### Data:

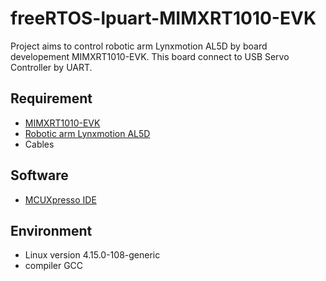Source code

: # freeRTOS-lpuart-MIMXRT1010-EVK
Project aims to control robotic arm Lynxmotion AL5D by board developement MIMXRT1010-EVK. This board connect to USB Servo Controller by UART.

## Requirement
- [MIMXRT1010-EVK](https://www.nxp.com/design/development-boards/i-mx-evaluation-and-development-boards/i-mx-rt1010-evaluation-kit:MIMXRT1010-EVK)
- [Robotic arm Lynxmotion AL5D](http://www.lynxmotion.com/c-130-al5d.aspx)
- Cables

## Software
- [MCUXpresso IDE](https://www.nxp.com/design/software/development-software/mcuxpresso-software-and-tools/mcuxpresso-integrated-development-environment-ide:MCUXpresso-IDE)

## Environment
- Linux version 4.15.0-108-generic
- compiler GCC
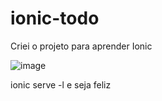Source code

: # ionic-todo
Criei o projeto para aprender Ionic

![image](https://user-images.githubusercontent.com/72321264/166825712-ceb892f5-68d3-4eab-b8ed-e5414a898f0b.png)


ionic serve -l e seja feliz
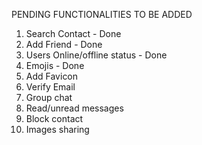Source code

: 
PENDING FUNCTIONALITIES TO BE ADDED

1. Search Contact               - Done
2. Add Friend                   - Done
3. Users Online/offline status  - Done
4. Emojis                       - Done
5. Add Favicon
5. Verify Email
6. Group chat
7. Read/unread messages
8. Block contact
9. Images sharing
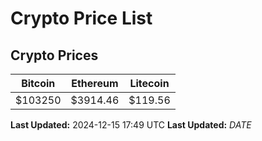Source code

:# Crypto Price List

## Crypto Prices
| Bitcoin | Ethereum | Litecoin |
| ------- | -------- | -------- |
| $103250 | $3914.46 | $119.56 |
**Last Updated:** 2024-12-15 17:49 UTC
**Last Updated:** $DATE$

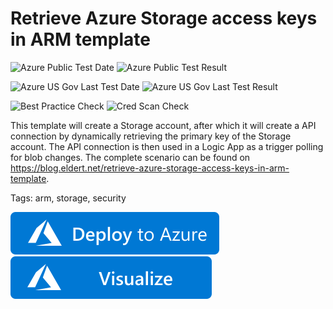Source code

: # Retrieve Azure Storage access keys in ARM template

![Azure Public Test Date](https://azurequickstartsservice.blob.core.windows.net/badges/arm-template-retrieve-azure-storage-access-keys/PublicLastTestDate.svg)
![Azure Public Test Result](https://azurequickstartsservice.blob.core.windows.net/badges/arm-template-retrieve-azure-storage-access-keys/PublicDeployment.svg)

![Azure US Gov Last Test Date](https://azurequickstartsservice.blob.core.windows.net/badges/arm-template-retrieve-azure-storage-access-keys/FairfaxLastTestDate.svg)
![Azure US Gov Last Test Result](https://azurequickstartsservice.blob.core.windows.net/badges/arm-template-retrieve-azure-storage-access-keys/FairfaxDeployment.svg)

![Best Practice Check](https://azurequickstartsservice.blob.core.windows.net/badges/arm-template-retrieve-azure-storage-access-keys/BestPracticeResult.svg)
![Cred Scan Check](https://azurequickstartsservice.blob.core.windows.net/badges/arm-template-retrieve-azure-storage-access-keys/CredScanResult.svg)

This template will create a Storage account, after which it will create a API connection by dynamically retrieving the primary key of the Storage account. The API connection is then used in a Logic App as a trigger polling for blob changes. The complete scenario can be found on <https://blog.eldert.net/retrieve-azure-storage-access-keys-in-arm-template>.

Tags: arm, storage, security

[![Deploy To Azure](https://raw.githubusercontent.com/Azure/azure-quickstart-templates/master/1-CONTRIBUTION-GUIDE/images/deploytoazure.svg?sanitize=true)](https://portal.azure.com/#create/Microsoft.Template/uri/https%3A%2F%2Fraw.githubusercontent.com%2FAzure%2Fazure-quickstart-templates%2Fmaster%2Farm-template-retrieve-azure-storage-access-keys%2Fazuredeploy.json)  [![Visualize](https://raw.githubusercontent.com/Azure/azure-quickstart-templates/master/1-CONTRIBUTION-GUIDE/images/visualizebutton.svg?sanitize=true)](http://armviz.io/#/?load=https%3A%2F%2Fraw.githubusercontent.com%2FAzure%2Fazure-quickstart-templates%2Fmaster%2Farm-template-retrieve-azure-storage-access-keys%2Fazuredeploy.json)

### Task description:
All of the entries above are to be restated word for word, minus the images.

### Written solution:
Source code

: # freeRTOS-lpuart-MIMXRT1010-EVK
Project aims to control robotic arm Lynxmotion AL5D by board developement MIMXRT1010-EVK. This board connect to USB Servo Controller by UART.

## Requirement
- [MIMXRT1010-EVK](https://www.nxp.com/design/development-boards/i-mx-evaluation-and-development-boards/i-mx-rt1010-evaluation-kit:MIMXRT1010-EVK)
- [Robotic arm Lynxmotion AL5D](http://www.lynxmotion.com/c-130-al5d.aspx)
- Cables

## Software
- [MCUXpresso IDE](https://www.nxp.com/design/software/development-software/mcuxpresso-software-and-tools/mcuxpresso-integrated-development-environment-ide:MCUXpresso-IDE)

## Environment
- Linux version 4.15.0-108-generic
- compiler GCC
Source code

: # ionic-todo
Criei o projeto para aprender Ionic

![image](https://user-images.githubusercontent.com/72321264/166825712-ceb892f5-68d3-4eab-b8ed-e5414a898f0b.png)


ionic serve -l e seja feliz
Source code

: 
PENDING FUNCTIONALITIES TO BE ADDED

1. Search Contact               - Done
2. Add Friend                   - Done
3. Users Online/offline status  - Done
4. Emojis                       - Done
5. Add Favicon
5. Verify Email
6. Group chat
7. Read/unread messages
8. Block contact
9. Images sharing
Source code

:# Crypto Price List

## Crypto Prices
| Bitcoin | Ethereum | Litecoin |
| ------- | -------- | -------- |
| $103250 | $3914.46 | $119.56 |
**Last Updated:** 2024-12-15 17:49 UTC
**Last Updated:** $DATE$

Source code

: # Retrieve Azure Storage access keys in ARM template

![Azure Public Test Date](https://azurequickstartsservice.blob.core.windows.net/badges/arm-template-retrieve-azure-storage-access-keys/PublicLastTestDate.svg)
![Azure Public Test Result](https://azurequickstartsservice.blob.core.windows.net/badges/arm-template-retrieve-azure-storage-access-keys/PublicDeployment.svg)

![Azure US Gov Last Test Date](https://azurequickstartsservice.blob.core.windows.net/badges/arm-template-retrieve-azure-storage-access-keys/FairfaxLastTestDate.svg)
![Azure US Gov Last Test Result](https://azurequickstartsservice.blob.core.windows.net/badges/arm-template-retrieve-azure-storage-access-keys/FairfaxDeployment.svg)

![Best Practice Check](https://azurequickstartsservice.blob.core.windows.net/badges/arm-template-retrieve-azure-storage-access-keys/BestPracticeResult.svg)
![Cred Scan Check](https://azurequickstartsservice.blob.core.windows.net/badges/arm-template-retrieve-azure-storage-access-keys/CredScanResult.svg)

This template will create a Storage account, after which it will create a API connection by dynamically retrieving the primary key of the Storage account. The API connection is then used in a Logic App as a trigger polling for blob changes. The complete scenario can be found on <https://blog.eldert.net/retrieve-azure-storage-access-keys-in-arm-template>.

Tags: arm, storage, security

[![Deploy To Azure](https://raw.githubusercontent.com/Azure/azure-quickstart-templates/master/1-CONTRIBUTION-GUIDE/images/deploytoazure.svg?sanitize=true)](https://portal.azure.com/#create/Microsoft.Template/uri/https%3A%2F%2Fraw.githubusercontent.com%2FAzure%2Fazure-quickstart-templates%2Fmaster%2Farm-template-retrieve-azure-storage-access-keys%2Fazuredeploy.json)  [![Visualize](https://raw.githubusercontent.com/Azure/azure-quickstart-templates/master/1-CONTRIBUTION-GUIDE/images/visualizebutton.svg?sanitize=true)](http://armviz.io/#/?load=https%3A%2F%2Fraw.githubusercontent.com%2FAzure%2Fazure-quickstart-templates%2Fmaster%2Farm-template-retrieve-azure-storage-access-keys%2Fazuredeploy.json)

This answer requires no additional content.